What needs to be done |
Reproduce the listing below in its entirety. Change nothing.

Input material |
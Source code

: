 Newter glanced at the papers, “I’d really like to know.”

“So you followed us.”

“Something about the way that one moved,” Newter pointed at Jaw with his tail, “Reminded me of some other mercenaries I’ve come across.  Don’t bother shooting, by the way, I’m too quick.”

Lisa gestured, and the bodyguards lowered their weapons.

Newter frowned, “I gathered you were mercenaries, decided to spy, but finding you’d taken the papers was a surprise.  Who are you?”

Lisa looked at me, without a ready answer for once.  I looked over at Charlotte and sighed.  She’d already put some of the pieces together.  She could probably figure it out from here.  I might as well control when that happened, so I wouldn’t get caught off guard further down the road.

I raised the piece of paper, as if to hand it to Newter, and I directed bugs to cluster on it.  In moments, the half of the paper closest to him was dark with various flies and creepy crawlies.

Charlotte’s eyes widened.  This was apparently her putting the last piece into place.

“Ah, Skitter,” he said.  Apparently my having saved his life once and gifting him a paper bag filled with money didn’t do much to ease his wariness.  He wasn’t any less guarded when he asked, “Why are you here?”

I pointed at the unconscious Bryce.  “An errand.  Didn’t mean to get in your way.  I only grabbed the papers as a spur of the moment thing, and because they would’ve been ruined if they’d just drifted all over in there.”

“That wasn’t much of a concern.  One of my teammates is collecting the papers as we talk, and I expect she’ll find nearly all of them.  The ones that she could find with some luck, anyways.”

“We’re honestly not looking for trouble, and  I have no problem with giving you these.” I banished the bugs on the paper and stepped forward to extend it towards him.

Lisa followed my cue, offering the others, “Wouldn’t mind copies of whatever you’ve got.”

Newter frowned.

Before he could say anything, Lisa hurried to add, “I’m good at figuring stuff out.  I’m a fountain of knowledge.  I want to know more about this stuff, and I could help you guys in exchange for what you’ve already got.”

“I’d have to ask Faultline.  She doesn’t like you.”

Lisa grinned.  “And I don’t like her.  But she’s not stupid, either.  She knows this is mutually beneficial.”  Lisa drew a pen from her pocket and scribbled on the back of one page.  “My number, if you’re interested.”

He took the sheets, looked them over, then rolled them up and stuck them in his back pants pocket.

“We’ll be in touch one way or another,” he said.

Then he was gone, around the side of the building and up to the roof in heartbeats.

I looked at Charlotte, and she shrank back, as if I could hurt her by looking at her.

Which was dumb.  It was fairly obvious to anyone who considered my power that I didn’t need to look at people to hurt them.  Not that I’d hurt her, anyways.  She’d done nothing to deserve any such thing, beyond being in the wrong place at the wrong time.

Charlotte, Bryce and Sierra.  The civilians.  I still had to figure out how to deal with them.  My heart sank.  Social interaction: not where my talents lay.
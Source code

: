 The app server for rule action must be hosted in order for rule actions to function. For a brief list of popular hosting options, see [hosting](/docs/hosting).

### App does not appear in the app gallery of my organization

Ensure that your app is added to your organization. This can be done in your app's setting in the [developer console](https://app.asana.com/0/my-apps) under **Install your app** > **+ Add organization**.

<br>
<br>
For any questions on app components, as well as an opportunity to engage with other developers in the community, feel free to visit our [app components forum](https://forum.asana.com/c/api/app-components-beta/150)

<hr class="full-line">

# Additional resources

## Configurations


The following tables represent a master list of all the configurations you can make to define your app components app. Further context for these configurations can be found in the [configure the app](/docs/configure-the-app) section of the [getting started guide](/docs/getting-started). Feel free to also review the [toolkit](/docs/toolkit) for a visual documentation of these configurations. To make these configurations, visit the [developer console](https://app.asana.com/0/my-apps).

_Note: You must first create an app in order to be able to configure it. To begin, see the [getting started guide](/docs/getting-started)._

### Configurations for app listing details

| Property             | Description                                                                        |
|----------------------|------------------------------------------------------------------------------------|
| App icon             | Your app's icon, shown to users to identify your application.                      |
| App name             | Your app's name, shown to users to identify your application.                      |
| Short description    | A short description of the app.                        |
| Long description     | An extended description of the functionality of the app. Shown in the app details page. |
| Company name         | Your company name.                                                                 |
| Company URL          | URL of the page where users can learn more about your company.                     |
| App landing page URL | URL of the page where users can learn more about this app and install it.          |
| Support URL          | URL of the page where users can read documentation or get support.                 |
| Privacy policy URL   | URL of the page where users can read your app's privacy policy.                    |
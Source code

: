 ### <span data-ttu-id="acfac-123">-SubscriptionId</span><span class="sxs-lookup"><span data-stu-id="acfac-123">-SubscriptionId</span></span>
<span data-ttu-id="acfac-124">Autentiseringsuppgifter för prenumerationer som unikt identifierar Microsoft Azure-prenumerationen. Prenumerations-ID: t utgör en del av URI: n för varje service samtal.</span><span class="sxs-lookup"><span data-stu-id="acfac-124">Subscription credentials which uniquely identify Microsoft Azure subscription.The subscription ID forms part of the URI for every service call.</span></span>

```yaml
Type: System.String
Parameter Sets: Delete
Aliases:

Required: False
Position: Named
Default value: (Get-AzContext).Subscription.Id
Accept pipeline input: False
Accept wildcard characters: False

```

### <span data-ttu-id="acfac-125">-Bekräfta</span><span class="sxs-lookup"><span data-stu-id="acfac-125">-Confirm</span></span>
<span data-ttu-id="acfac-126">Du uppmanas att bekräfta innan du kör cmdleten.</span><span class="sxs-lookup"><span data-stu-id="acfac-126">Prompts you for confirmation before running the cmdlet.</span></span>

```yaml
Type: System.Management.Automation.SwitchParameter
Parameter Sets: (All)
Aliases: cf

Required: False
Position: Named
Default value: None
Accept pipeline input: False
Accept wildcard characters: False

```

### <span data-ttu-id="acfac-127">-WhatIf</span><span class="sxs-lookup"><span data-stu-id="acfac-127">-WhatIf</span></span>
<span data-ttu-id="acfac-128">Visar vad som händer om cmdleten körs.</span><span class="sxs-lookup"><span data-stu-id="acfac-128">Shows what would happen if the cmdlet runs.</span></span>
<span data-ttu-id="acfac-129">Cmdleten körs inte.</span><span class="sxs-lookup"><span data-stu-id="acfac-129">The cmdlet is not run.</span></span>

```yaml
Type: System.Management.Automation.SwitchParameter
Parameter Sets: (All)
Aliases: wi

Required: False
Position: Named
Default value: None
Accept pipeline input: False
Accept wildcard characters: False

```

Task output |
Source code

: Newter glanced at the papers, “I’d really like to know.”

“So you followed us.”

“Something about the way that one moved,” Newter pointed at Jaw with his tail, “Reminded me of some other mercenaries I’ve come across.  Don’t bother shooting, by the way, I’m too quick.”

Lisa gestured, and the bodyguards lowered their weapons.

Newter frowned, “I gathered you were mercenaries, decided to spy, but finding you’d taken the papers was a surprise.  Who are you?”

Lisa looked at me, without a ready answer for once.  I looked over at Charlotte and sighed.  She’d already put some of the pieces together.  She could probably figure it out from here.  I might as well control when that happened, so I wouldn’t get caught off guard further down the road.

I raised the piece of paper, as if to hand it to Newter, and I directed bugs to cluster on it.  In moments, the half of the paper closest to him was dark with various flies and creepy crawlies.

Charlotte’s eyes widened.  This was apparently her putting the last piece into place.

“Ah, Skitter,” he said.  Apparently my having saved his life once and gifting him a paper bag filled with money didn’t do much to ease his wariness.  He wasn’t any less guarded when he asked, “Why are you here?”

I pointed at the unconscious Bryce.  “An errand.  Didn’t mean to get in your way.  I only grabbed the papers as a spur of the moment thing, and because they would’ve been ruined if they’d just drifted all over in there.”

“That wasn’t much of a concern.  One of my teammates is collecting the papers as we talk, and I expect she’ll find nearly all of them.  The ones that she could find with some luck, anyways.”

“We’re honestly not looking for trouble, and  I have no problem with giving you these.” I banished the bugs on the paper and stepped forward to extend it towards him.

Lisa followed my cue, offering the others, “Wouldn’t mind copies of whatever you’ve got.”

Newter frowned.

Before he could say anything, Lisa hurried to add, “I’m good at figuring stuff out.  I’m a fountain of knowledge.  I want to know more about this stuff, and I could help you guys in exchange for what you’ve already got.”

“I’d have to ask Faultline.  She doesn’t like you.”

Lisa grinned.  “And I don’t like her.  But she’s not stupid, either.  She knows this is mutually beneficial.”  Lisa drew a pen from her pocket and scribbled on the back of one page.  “My number, if you’re interested.”

He took the sheets, looked them over, then rolled them up and stuck them in his back pants pocket.

“We’ll be in touch one way or another,” he said.

Then he was gone, around the side of the building and up to the roof in heartbeats.

I looked at Charlotte, and she shrank back, as if I could hurt her by looking at her.

Which was dumb.  It was fairly obvious to anyone who considered my power that I didn’t need to look at people to hurt them.  Not that I’d hurt her, anyways.  She’d done nothing to deserve any such thing, beyond being in the wrong place at the wrong time.

Charlotte, Bryce and Sierra.  The civilians.  I still had to figure out how to deal with them.  My heart sank.  Social interaction: not where my talents lay.
Source code

: The app server for rule action must be hosted in order for rule actions to function. For a brief list of popular hosting options, see [hosting](/docs/hosting).

### App does not appear in the app gallery of my organization

Ensure that your app is added to your organization. This can be done in your app's setting in the [developer console](https://app.asana.com/0/my-apps) under **Install your app** > **+ Add organization**.

<br>
<br>
For any questions on app components, as well as an opportunity to engage with other developers in the community, feel free to visit our [app components forum](https://forum.asana.com/c/api/app-components-beta/150)

<hr class="full-line">

# Additional resources

## Configurations


The following tables represent a master list of all the configurations you can make to define your app components app. Further context for these configurations can be found in the [configure the app](/docs/configure-the-app) section of the [getting started guide](/docs/getting-started). Feel free to also review the [toolkit](/docs/toolkit) for a visual documentation of these configurations. To make these configurations, visit the [developer console](https://app.asana.com/0/my-apps).

_Note: You must first create an app in order to be able to configure it. To begin, see the [getting started guide](/docs/getting-started)._

### Configurations for app listing details

| Property             | Description                                                                        |
|----------------------|------------------------------------------------------------------------------------|
| App icon             | Your app's icon, shown to users to identify your application.                      |
| App name             | Your app's name, shown to users to identify your application.                      |
| Short description    | A short description of the app.                        |
| Long description     | An extended description of the functionality of the app. Shown in the app details page. |
| Company name         | Your company name.                                                                 |
| Company URL          | URL of the page where users can learn more about your company.                     |
| App landing page URL | URL of the page where users can learn more about this app and install it.          |
| Support URL          | URL of the page where users can read documentation or get support.                 |
| Privacy policy URL   | URL of the page where users can read your app's privacy policy.                    |
Source code

: ### <span data-ttu-id="acfac-123">-SubscriptionId</span><span class="sxs-lookup"><span data-stu-id="acfac-123">-SubscriptionId</span></span>
<span data-ttu-id="acfac-124">Autentiseringsuppgifter för prenumerationer som unikt identifierar Microsoft Azure-prenumerationen. Prenumerations-ID: t utgör en del av URI: n för varje service samtal.</span><span class="sxs-lookup"><span data-stu-id="acfac-124">Subscription credentials which uniquely identify Microsoft Azure subscription.The subscription ID forms part of the URI for every service call.</span></span>

```yaml
Type: System.String
Parameter Sets: Delete
Aliases:

Required: False
Position: Named
Default value: (Get-AzContext).Subscription.Id
Accept pipeline input: False
Accept wildcard characters: False

```

### <span data-ttu-id="acfac-125">-Bekräfta</span><span class="sxs-lookup"><span data-stu-id="acfac-125">-Confirm</span></span>
<span data-ttu-id="acfac-126">Du uppmanas att bekräfta innan du kör cmdleten.</span><span class="sxs-lookup"><span data-stu-id="acfac-126">Prompts you for confirmation before running the cmdlet.</span></span>

```yaml
Type: System.Management.Automation.SwitchParameter
Parameter Sets: (All)
Aliases: cf

Required: False
Position: Named
Default value: None
Accept pipeline input: False
Accept wildcard characters: False

```

### <span data-ttu-id="acfac-127">-WhatIf</span><span class="sxs-lookup"><span data-stu-id="acfac-127">-WhatIf</span></span>
<span data-ttu-id="acfac-128">Visar vad som händer om cmdleten körs.</span><span class="sxs-lookup"><span data-stu-id="acfac-128">Shows what would happen if the cmdlet runs.</span></span>
<span data-ttu-id="acfac-129">Cmdleten körs inte.</span><span class="sxs-lookup"><span data-stu-id="acfac-129">The cmdlet is not run.</span></span>

```yaml
Type: System.Management.Automation.SwitchParameter
Parameter Sets: (All)
Aliases: wi

Required: False
Position: Named
Default value: None
Accept pipeline input: False
Accept wildcard characters: False

```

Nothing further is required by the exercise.